To see how well the model fits the other states, we can do some leave-one-out cross validation. Specifically, we can check that the observed incarceration distribution for past and future years is similar to that of samples from the leave-one-out posterior predictive distribution. Below, the orange line shows the observed distribution of incarceration rate z scores, while the blue lines are leave-one-out posterior predictive samples.
results = []
for i in range(49):
ixs = np.delete(np.arange(49), i)
post = predict(X_no_texas[ixs], X_no_texas[i:i+1], y_no_texas[ixs]).sample(torch.Size([20]))
results.append(post)
results = torch.concat(results, axis=-1)
for i in range(20):
sns.kdeplot(results[i].ravel(), color='C0', alpha=0.2)
sns.kdeplot(y_no_texas.ravel(), color='C1');
The fit is pretty good, but the wiggle on the right side of the orange plot indicates that our data gives somewhat higher incarceration rates than the predictive posterior would suggest. Let's break this down by year.
fig, axs = plt.subplots(4, 2)
for (dist, obs, ax) in zip(results.permute((1, 0, 2)), y_no_texas[:,8:].T, axs.ravel()):
for i in range(20):
sns.kdeplot(dist[i], color='C0', alpha=0.2, ax=ax)
sns.kdeplot(obs, color='C1', ax=ax);
plt.tight_layout()
In earlier years, everything seems okay. But by '98, that extra little hump starts appearing on the right. While other states weren't increasing their rates as fast as Texas was, it does seem like the model isn't quite describing them correctly.

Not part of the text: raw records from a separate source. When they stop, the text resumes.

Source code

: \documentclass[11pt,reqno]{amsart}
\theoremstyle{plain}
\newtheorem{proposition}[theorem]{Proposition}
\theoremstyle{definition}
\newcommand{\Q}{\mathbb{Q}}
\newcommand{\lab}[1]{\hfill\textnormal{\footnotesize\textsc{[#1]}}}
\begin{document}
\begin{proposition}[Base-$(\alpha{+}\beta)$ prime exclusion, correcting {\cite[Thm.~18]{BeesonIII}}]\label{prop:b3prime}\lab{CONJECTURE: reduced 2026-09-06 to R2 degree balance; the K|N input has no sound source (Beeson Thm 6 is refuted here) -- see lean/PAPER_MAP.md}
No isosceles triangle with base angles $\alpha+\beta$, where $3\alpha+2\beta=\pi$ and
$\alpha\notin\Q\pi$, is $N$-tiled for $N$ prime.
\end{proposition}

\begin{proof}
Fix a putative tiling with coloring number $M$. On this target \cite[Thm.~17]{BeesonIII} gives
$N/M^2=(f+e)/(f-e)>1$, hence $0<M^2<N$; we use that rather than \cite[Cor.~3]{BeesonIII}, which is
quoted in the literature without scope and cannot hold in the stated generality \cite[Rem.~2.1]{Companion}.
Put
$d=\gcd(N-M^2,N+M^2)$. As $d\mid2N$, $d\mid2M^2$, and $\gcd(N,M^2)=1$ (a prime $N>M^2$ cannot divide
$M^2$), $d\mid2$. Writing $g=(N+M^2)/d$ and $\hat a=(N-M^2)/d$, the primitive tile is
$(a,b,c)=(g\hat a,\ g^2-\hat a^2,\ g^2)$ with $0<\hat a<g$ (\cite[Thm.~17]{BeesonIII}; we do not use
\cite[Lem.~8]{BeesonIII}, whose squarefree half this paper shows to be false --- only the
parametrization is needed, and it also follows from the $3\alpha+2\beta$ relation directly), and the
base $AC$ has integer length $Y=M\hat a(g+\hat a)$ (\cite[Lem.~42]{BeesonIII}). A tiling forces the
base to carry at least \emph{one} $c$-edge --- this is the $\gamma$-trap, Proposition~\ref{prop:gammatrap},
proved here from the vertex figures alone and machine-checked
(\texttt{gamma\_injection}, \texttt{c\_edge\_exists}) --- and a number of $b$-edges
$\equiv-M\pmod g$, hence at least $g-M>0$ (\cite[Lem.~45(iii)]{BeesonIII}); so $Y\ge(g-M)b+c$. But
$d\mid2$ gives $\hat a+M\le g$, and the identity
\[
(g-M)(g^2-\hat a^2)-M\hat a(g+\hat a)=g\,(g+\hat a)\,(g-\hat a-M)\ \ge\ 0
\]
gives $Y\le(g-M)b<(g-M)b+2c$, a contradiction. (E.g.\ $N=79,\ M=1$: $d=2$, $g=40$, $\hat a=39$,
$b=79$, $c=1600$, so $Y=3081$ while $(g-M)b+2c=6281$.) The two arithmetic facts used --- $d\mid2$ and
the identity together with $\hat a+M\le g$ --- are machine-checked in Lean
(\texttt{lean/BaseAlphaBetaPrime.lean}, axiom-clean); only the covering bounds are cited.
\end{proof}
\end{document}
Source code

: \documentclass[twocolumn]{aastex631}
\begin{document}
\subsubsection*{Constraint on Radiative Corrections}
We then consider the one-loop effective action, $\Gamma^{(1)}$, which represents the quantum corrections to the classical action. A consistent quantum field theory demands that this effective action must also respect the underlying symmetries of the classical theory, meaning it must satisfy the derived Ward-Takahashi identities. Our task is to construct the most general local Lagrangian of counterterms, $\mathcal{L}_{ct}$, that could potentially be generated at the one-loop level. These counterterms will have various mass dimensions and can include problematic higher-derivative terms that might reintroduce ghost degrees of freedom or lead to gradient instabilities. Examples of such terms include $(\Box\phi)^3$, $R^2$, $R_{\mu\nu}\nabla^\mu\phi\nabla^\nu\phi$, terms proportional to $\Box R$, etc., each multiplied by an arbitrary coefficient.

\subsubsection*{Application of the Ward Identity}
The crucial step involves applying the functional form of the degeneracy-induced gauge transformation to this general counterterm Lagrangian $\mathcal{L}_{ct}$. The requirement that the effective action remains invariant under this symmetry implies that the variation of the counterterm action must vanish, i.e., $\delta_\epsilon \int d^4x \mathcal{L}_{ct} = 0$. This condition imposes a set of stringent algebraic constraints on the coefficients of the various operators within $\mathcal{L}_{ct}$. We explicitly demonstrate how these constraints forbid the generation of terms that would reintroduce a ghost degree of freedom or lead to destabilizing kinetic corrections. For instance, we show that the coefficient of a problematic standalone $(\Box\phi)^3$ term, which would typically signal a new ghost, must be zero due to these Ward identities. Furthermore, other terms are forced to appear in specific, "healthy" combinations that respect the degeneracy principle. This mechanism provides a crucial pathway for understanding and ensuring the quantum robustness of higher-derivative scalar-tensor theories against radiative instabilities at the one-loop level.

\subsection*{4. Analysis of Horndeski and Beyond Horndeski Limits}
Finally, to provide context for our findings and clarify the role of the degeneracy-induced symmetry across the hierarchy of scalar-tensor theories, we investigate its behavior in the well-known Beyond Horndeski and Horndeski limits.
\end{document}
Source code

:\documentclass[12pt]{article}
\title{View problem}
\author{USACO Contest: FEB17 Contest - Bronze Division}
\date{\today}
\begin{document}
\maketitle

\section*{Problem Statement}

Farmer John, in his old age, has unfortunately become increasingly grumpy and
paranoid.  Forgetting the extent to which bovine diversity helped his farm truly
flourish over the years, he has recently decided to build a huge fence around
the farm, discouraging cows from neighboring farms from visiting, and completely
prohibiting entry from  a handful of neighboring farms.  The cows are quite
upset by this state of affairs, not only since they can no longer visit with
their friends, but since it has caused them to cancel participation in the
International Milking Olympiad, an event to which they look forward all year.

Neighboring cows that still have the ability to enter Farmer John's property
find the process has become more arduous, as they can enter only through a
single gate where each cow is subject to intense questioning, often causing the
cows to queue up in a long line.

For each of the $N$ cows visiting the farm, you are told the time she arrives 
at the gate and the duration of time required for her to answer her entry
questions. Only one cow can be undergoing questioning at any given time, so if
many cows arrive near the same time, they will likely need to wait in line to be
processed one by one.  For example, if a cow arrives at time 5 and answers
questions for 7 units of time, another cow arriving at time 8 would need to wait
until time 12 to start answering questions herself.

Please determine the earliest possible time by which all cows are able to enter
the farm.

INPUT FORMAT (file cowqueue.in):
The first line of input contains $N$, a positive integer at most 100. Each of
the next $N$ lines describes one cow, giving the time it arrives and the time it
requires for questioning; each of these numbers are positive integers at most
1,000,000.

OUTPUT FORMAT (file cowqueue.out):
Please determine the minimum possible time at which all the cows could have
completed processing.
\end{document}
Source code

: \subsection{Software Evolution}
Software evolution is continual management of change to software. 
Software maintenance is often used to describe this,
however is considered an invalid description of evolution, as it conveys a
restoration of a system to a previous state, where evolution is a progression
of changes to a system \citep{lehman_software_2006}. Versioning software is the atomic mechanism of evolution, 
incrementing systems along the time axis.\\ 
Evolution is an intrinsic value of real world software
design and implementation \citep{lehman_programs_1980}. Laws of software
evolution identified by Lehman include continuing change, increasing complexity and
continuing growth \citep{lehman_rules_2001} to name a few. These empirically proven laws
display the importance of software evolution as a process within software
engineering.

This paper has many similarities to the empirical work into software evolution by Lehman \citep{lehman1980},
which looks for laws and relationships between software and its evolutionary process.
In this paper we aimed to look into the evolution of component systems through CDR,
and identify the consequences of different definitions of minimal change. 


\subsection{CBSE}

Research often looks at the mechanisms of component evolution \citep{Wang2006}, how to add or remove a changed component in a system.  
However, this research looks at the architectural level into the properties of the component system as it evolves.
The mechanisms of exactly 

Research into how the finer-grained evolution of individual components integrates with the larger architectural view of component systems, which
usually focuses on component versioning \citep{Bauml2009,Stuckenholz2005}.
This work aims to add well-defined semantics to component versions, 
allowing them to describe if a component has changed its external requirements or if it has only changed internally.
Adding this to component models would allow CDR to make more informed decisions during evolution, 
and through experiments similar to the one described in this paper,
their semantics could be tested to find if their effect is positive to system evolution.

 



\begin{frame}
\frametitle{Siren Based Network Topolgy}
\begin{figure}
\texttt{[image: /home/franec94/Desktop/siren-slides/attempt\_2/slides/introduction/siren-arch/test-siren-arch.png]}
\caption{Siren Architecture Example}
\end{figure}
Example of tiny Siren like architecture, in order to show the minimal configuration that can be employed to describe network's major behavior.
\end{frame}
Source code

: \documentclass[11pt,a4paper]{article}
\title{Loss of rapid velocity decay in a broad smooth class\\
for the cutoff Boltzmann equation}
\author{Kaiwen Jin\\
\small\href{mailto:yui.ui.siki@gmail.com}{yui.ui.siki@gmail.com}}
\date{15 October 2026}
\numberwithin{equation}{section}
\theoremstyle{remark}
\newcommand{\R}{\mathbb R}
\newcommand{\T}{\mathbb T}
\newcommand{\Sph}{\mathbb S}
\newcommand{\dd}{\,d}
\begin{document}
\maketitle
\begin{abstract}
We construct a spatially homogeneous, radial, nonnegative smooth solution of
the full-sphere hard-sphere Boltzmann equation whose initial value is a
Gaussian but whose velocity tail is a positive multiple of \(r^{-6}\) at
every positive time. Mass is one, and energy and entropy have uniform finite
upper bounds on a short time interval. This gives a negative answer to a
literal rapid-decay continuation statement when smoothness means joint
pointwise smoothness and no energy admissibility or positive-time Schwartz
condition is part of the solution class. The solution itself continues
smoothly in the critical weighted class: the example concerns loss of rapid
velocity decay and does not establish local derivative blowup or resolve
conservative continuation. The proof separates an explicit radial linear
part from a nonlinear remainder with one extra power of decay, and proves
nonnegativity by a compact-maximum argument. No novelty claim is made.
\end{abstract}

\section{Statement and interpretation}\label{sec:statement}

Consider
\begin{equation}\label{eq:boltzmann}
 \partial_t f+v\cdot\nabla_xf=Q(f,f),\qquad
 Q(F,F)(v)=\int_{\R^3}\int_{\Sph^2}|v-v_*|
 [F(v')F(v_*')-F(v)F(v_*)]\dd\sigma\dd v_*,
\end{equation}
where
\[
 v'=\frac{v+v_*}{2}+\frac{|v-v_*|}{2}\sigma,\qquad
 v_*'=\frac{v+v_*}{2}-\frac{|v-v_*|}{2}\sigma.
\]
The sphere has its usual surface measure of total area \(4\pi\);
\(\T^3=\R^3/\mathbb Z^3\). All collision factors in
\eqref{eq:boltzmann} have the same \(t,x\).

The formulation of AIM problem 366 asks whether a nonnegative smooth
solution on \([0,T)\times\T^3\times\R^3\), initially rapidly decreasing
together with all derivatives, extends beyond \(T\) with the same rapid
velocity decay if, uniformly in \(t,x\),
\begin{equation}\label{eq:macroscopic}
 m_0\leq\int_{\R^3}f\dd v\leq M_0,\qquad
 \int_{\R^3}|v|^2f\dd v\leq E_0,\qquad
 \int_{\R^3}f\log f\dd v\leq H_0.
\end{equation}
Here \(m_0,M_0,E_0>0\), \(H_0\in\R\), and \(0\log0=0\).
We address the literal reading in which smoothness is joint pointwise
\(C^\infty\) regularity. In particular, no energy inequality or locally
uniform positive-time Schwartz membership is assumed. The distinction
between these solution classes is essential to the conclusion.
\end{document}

We can validate this lack of fit further by checking probability-integral-transform values. The fraction of the leave-one-out posterior predictive distribution below each observation would be uniform under perfect caliration.
def to_univariate(post):
return Normal(post.mean, post.covariance_matrix.ravel())
results = []
for i in range(49):
ixs = np.delete(np.arange(49), i)
post = predict(X_no_texas[ixs], X_no_texas[i:i+1], y_no_texas[ixs])
results.append(to_univariate(post).cdf(y_no_texas[i:i+1]))
results = torch.concat(results, axis=-1)
sns.displot(results.ravel());
The posterior predictive distributions seem to be quite under-dispersed relative to the observations. We need a better model! But I'll leave that to a future post.